# DATA FOR ANALYSIS
------------------------------------------------------------

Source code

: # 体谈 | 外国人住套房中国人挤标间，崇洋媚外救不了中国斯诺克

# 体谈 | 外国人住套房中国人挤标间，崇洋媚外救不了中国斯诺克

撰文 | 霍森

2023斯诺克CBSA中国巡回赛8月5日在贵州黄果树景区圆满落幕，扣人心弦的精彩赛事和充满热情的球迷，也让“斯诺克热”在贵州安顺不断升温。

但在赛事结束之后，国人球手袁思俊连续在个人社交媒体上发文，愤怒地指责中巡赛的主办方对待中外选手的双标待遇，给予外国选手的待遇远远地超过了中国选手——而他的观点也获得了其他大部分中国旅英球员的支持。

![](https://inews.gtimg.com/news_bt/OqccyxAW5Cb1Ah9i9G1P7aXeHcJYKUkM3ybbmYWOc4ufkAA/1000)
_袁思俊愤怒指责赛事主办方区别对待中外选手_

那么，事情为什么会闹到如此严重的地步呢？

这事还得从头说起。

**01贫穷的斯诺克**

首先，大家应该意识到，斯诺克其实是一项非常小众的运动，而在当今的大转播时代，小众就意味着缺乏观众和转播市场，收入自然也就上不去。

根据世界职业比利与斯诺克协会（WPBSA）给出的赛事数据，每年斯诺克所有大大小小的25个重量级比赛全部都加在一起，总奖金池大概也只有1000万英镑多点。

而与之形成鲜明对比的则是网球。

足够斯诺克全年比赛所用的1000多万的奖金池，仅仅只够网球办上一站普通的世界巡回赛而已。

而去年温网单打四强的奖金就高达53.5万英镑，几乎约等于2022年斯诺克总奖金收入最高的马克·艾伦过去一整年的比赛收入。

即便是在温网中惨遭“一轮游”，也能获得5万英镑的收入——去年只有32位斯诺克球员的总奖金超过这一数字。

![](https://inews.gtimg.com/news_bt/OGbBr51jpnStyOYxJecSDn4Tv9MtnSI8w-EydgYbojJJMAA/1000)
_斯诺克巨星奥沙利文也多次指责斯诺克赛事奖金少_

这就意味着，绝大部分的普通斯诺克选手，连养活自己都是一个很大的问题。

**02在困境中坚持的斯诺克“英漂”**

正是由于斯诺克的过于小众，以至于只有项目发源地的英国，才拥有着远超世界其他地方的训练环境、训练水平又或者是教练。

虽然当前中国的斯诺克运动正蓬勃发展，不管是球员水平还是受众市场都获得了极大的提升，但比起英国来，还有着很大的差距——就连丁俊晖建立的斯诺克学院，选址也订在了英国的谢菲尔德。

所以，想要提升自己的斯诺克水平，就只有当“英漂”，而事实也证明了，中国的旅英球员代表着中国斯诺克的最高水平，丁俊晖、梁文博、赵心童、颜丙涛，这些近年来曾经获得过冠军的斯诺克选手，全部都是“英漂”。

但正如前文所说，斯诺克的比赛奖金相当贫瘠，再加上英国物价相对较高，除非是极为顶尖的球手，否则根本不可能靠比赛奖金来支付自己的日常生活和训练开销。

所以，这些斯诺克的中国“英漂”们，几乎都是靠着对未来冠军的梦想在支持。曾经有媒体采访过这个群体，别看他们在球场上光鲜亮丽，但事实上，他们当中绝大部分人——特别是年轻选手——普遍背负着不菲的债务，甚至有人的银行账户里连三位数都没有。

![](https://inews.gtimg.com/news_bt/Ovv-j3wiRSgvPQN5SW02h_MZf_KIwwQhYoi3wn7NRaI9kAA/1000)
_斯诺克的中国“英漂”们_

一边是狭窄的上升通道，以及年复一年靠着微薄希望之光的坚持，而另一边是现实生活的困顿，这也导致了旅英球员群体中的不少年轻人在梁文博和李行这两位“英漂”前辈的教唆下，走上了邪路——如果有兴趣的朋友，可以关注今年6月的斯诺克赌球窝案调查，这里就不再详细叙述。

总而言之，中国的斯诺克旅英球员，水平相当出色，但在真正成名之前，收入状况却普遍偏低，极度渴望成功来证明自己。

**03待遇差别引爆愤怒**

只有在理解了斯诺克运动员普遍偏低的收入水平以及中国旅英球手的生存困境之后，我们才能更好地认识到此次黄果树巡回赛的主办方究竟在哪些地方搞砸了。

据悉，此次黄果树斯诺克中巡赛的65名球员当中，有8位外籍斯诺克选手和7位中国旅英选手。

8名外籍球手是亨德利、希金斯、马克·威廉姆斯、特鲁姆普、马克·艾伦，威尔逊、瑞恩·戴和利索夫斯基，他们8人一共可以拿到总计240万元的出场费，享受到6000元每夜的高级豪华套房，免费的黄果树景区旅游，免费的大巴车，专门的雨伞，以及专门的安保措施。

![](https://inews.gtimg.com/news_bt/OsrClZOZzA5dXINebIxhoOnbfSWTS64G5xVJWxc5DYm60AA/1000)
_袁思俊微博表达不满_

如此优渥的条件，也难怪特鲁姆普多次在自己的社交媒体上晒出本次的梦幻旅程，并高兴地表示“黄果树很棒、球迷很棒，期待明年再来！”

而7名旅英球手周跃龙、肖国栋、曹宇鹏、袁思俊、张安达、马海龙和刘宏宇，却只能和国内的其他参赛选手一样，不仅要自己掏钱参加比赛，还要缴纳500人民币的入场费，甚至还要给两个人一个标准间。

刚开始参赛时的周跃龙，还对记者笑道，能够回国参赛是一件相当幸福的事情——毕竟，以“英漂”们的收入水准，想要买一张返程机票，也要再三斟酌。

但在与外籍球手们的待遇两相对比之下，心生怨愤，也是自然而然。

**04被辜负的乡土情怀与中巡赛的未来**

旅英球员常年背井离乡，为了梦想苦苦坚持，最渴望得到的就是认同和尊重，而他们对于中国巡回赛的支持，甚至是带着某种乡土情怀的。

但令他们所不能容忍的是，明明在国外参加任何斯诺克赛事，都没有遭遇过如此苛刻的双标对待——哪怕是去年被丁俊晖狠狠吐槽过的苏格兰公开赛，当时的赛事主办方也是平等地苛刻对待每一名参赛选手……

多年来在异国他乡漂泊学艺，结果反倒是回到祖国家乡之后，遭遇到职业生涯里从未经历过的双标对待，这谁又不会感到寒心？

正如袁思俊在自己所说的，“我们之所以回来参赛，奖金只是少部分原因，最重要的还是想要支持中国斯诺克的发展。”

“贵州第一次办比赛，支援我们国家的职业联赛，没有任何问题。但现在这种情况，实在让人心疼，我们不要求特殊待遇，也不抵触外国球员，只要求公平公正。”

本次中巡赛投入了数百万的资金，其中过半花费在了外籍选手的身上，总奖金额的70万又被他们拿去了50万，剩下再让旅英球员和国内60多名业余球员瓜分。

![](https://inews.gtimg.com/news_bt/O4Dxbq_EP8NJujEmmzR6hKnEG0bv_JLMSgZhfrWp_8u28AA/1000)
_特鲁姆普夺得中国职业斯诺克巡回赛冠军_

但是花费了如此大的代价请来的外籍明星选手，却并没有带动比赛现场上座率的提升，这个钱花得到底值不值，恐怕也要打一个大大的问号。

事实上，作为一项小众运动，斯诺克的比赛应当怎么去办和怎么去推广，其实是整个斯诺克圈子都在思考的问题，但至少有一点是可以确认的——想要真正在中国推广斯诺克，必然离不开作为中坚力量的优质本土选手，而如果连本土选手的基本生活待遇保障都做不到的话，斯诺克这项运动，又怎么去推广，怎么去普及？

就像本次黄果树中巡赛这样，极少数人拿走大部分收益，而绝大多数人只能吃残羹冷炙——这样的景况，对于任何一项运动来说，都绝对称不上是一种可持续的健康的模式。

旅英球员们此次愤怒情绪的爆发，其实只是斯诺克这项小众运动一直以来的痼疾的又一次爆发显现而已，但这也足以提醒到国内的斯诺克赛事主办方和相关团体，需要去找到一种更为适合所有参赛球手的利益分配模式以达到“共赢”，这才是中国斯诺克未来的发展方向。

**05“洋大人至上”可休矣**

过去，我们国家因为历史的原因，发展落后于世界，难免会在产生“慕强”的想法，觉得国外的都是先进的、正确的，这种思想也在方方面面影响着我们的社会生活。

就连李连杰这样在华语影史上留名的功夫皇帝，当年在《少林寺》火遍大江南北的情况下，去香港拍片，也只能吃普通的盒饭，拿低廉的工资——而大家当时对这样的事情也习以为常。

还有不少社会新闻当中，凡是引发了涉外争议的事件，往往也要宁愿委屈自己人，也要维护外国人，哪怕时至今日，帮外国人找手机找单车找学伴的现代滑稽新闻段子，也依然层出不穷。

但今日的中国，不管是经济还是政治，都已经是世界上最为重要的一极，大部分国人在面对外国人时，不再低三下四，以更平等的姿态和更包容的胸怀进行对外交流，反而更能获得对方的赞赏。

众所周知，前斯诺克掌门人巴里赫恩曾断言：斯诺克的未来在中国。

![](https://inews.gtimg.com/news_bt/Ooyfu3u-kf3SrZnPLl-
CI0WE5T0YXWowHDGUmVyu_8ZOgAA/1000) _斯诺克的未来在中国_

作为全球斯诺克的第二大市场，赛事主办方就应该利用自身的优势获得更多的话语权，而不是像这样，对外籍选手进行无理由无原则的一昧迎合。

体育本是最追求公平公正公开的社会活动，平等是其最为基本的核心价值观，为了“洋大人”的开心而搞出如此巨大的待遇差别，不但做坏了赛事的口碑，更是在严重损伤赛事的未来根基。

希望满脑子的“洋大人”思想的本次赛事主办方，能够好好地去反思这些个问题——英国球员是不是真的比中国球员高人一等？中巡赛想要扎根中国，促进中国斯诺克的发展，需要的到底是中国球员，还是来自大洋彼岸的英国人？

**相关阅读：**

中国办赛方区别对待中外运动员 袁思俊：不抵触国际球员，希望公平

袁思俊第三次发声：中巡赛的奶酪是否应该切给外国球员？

------------------------------------------------------------

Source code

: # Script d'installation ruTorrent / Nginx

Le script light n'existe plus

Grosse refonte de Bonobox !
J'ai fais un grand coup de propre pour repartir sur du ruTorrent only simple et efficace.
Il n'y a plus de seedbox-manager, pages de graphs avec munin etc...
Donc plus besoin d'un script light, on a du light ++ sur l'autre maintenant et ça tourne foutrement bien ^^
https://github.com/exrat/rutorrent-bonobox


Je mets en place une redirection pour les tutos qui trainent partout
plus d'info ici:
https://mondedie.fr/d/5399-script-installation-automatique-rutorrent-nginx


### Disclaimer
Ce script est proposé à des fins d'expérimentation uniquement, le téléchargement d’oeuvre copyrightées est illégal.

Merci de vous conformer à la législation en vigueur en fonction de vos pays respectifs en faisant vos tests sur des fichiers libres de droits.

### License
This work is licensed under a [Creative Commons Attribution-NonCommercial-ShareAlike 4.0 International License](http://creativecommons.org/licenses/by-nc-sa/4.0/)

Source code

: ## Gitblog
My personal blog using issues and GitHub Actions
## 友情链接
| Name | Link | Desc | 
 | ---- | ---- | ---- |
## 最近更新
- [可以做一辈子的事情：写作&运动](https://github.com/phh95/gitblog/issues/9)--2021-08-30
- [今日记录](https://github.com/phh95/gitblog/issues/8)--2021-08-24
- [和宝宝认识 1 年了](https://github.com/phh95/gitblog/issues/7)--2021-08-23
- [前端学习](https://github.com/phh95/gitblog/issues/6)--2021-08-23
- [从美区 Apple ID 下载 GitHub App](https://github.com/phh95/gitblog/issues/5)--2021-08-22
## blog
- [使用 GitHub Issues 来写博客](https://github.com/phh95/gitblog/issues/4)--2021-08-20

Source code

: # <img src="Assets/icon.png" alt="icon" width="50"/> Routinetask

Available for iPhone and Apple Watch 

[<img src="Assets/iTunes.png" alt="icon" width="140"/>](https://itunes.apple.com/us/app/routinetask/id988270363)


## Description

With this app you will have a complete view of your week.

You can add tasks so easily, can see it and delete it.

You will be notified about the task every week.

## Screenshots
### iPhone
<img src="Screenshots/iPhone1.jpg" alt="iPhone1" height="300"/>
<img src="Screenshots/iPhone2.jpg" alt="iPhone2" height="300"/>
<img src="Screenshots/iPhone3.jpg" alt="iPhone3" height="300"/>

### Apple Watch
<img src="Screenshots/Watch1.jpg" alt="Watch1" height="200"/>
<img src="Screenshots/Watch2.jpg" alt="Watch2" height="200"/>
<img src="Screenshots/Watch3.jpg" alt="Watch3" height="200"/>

------------------------------------------------------------

A word-for-word copy of the lines above from the one with "但在赛事结束之后，国人球手袁" through the one with "这就意味着，绝大部分的普通斯诺克选手，连养活自己都是一个很大的问题。", inclusive, is the only output wanted.

但在赛事结束之后，国人球手袁思俊连续在个人社交媒体上发文，愤怒地指责中巡赛的主办方对待中外选手的双标待遇，给予外国选手的待遇远远地超过了中国选手——而他的观点也获得了其他大部分中国旅英球员的支持。

![](https://inews.gtimg.com/news_bt/OqccyxAW5Cb1Ah9i9G1P7aXeHcJYKUkM3ybbmYWOc4ufkAA/1000)
_袁思俊愤怒指责赛事主办方区别对待中外选手_

那么，事情为什么会闹到如此严重的地步呢？

这事还得从头说起。

**01贫穷的斯诺克**

首先，大家应该意识到，斯诺克其实是一项非常小众的运动，而在当今的大转播时代，小众就意味着缺乏观众和转播市场，收入自然也就上不去。

根据世界职业比利与斯诺克协会（WPBSA）给出的赛事数据，每年斯诺克所有大大小小的25个重量级比赛全部都加在一起，总奖金池大概也只有1000万英镑多点。

而与之形成鲜明对比的则是网球。

足够斯诺克全年比赛所用的1000多万的奖金池，仅仅只够网球办上一站普通的世界巡回赛而已。

而去年温网单打四强的奖金就高达53.5万英镑，几乎约等于2022年斯诺克总奖金收入最高的马克·艾伦过去一整年的比赛收入。

即便是在温网中惨遭“一轮游”，也能获得5万英镑的收入——去年只有32位斯诺克球员的总奖金超过这一数字。

![](https://inews.gtimg.com/news_bt/OGbBr51jpnStyOYxJecSDn4Tv9MtnSI8w-EydgYbojJJMAA/1000)
_斯诺克巨星奥沙利文也多次指责斯诺克赛事奖金少_

这就意味着，绝大部分的普通斯诺克选手，连养活自己都是一个很大的问题。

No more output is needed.